今大会でも、引き続きこの4種のデッキの相克がゲームの焦点となることだろう。
デッキ紹介
水火マジック
「4強」の筆頭となるのが、ARev(アビス・レボリューション)の5種族からの刺客となる【水火マジック】。軽量の「マジック」クリーチャーから、3ターン目の《芸魔隠狐 カラクリバーシ》&《瞬閃と疾駆と双撃の決断》そして《芸魔王将 カクメイジン》への流れるような連続チェンジに繋げ、怒涛の連撃と多彩な封殺札で即座にゲームを終わらせる…という、超攻撃型デッキである。
3〜4ターンキルのスピードと押し付け性能はもとより、高い山札掘削性能による再現性・柔軟性の高さやロングゲームにも堪えうるアドバンテージ性能など、各方面においてビートダウンデッキの最高峰と言えるだろう。
オリジナルでも活躍中のこのデッキだが、アドバンスにおいては《禁断 ~封印されしX~》の存在と「ゲーム・コマンド」を兼ねるキーパーツたちにより墓地が肥えやすく、《芸魔王将 カクメイジン》から踏み倒す呪文をより探しやすいのは見逃せない。 その対処しづらさから「4強」の中でも最強格……と言われてきたこのデッキだが、先日の殿堂改定により封殺の要である《機術士ディール / 「本日のラッキーナンバー!」》を失ったのは痛いところ。
「3ターン目に《単騎連射 マグナム》と≪本日のラッキーナンバー≫を両方用意し、応手となる呪文・クリーチャーの両方を止めて駆け抜ける」という理不尽なムーブは不可能となった。

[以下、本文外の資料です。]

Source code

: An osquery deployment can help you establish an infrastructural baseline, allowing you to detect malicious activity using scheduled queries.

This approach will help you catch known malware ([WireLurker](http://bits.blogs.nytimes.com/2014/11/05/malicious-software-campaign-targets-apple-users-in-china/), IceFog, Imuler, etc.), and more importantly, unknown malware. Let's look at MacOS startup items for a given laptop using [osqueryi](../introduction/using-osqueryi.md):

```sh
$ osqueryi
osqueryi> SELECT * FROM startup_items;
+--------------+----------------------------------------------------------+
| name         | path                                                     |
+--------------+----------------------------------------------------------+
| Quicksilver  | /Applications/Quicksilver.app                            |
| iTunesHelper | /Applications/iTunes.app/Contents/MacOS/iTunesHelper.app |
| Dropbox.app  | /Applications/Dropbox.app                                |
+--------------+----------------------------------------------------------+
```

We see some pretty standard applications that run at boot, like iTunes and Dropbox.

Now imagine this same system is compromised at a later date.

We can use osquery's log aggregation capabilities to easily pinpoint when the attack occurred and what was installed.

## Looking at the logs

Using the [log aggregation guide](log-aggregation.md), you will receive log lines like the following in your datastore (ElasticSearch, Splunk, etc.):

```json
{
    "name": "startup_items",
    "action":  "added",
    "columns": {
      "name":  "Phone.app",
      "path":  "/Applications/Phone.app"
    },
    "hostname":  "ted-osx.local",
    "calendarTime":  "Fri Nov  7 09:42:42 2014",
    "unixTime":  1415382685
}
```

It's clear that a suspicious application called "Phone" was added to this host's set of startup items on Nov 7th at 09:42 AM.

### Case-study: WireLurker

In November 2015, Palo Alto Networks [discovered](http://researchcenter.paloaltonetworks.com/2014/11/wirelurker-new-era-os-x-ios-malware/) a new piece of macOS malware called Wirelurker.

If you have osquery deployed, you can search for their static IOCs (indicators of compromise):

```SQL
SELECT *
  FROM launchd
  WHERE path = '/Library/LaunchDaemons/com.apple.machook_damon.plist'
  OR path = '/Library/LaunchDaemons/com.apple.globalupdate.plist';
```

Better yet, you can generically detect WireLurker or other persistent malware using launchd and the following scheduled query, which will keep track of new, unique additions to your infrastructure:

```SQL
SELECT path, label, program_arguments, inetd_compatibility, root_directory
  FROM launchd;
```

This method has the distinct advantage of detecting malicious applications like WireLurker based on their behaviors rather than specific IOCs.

失われたのは殿堂→プレミアム殿堂となったたった1枚ながら、その強さに綻びが生じたのはまぎれもない事実。デッキの強さの根幹は健在とはいえ、最強デッキに付け入る隙が発生したことは大会結果にも影響がありそうだ。
光自然巨大天門
【水火マジック】と並んで「4強」の最上位を争うのが、根強い人気のブロッカーデッキ【光自然巨大天門】。《巨大設計図》《支配の精霊ペルフェクト / ギャラクシー・チャージャー》という超強力なアドバンテージ源から、4ターン目の《星門の精霊アケルナル / スターゲイズ・ゲート》の呪文側→《闘門の精霊ウェルキウス》と繋いで更なる巨大ブロッカー展開に繋げるムーブは安定感抜群。
最終的には《∞龍 ゲンムエンペラー》や《神聖龍 エモーショナル・ハードコア》などで相手を完封しつつ封殺して圧殺する……というムーブは、まさに横綱相撲といったところだ。 特に追加フィニッシャーとして《頂上接続 ムザルミ=ブーゴ1st》を獲得し、超次元ゾーンを存分に操れるようになって以降の強化は著しい。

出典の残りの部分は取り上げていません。